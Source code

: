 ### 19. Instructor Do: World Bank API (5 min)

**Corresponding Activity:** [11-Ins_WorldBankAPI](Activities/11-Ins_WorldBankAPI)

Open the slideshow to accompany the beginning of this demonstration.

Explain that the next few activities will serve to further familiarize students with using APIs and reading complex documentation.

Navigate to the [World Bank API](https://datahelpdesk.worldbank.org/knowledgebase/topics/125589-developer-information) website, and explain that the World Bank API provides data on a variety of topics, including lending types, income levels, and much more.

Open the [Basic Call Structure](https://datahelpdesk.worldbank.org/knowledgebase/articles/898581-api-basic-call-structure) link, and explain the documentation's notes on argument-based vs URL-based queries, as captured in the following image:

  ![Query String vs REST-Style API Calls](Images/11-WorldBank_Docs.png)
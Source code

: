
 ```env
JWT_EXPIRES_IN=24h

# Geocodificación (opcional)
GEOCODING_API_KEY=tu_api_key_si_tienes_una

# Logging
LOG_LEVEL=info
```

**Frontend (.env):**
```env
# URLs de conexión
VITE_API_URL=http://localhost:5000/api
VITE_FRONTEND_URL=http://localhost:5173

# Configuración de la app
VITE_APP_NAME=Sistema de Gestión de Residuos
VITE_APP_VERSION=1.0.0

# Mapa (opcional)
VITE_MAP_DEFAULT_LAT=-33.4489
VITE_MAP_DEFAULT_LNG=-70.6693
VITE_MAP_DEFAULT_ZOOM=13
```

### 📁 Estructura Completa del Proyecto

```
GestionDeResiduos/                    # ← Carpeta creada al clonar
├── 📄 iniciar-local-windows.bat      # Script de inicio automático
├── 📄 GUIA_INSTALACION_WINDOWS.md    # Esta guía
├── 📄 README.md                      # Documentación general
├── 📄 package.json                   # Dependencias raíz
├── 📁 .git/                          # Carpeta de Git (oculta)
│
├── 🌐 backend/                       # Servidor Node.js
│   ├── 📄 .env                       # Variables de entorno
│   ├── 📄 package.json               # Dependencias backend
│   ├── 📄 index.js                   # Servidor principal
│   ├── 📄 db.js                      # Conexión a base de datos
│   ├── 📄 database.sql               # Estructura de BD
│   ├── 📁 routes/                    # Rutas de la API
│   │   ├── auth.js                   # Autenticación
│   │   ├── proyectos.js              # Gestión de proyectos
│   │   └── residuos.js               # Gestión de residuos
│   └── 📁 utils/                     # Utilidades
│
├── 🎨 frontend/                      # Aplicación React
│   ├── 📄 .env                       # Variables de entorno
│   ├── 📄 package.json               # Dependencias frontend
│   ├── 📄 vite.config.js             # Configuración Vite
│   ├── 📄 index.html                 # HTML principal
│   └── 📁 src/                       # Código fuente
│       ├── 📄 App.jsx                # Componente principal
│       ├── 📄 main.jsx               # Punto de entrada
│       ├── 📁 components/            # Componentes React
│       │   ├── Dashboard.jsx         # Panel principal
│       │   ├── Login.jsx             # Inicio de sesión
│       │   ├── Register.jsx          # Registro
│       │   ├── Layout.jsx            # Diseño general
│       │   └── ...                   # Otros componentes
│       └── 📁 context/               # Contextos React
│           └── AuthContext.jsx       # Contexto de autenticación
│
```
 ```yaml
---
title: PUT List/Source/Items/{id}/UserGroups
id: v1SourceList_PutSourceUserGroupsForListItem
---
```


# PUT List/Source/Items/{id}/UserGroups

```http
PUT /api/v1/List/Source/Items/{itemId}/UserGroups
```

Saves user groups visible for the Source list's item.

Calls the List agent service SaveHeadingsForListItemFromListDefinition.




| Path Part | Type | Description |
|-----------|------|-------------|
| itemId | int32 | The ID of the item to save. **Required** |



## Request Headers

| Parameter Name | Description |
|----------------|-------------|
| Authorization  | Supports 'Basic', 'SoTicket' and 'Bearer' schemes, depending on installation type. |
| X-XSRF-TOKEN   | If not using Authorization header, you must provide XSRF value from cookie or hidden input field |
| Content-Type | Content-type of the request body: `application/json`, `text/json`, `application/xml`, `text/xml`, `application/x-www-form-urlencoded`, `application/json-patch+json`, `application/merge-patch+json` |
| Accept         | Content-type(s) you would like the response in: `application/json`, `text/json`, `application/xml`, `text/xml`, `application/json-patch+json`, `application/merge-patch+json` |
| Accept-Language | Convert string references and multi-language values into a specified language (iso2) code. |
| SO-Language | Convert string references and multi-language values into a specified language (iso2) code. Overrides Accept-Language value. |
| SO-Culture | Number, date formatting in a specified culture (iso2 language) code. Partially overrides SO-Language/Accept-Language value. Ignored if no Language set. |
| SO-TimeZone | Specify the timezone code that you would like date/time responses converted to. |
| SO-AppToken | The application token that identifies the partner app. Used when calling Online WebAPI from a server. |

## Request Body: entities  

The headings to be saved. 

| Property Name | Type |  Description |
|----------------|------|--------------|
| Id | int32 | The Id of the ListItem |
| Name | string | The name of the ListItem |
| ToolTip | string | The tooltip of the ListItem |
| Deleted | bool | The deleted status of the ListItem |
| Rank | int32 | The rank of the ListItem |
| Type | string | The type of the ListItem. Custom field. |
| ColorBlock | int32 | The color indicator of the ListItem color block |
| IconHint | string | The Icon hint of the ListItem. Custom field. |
◆ ◆ ◆ ◆ ◆
THE TASK =
Check each line above for the word "Estructura". Then state how many lines contain it, and nothing more.

ANSWER SPACE =
2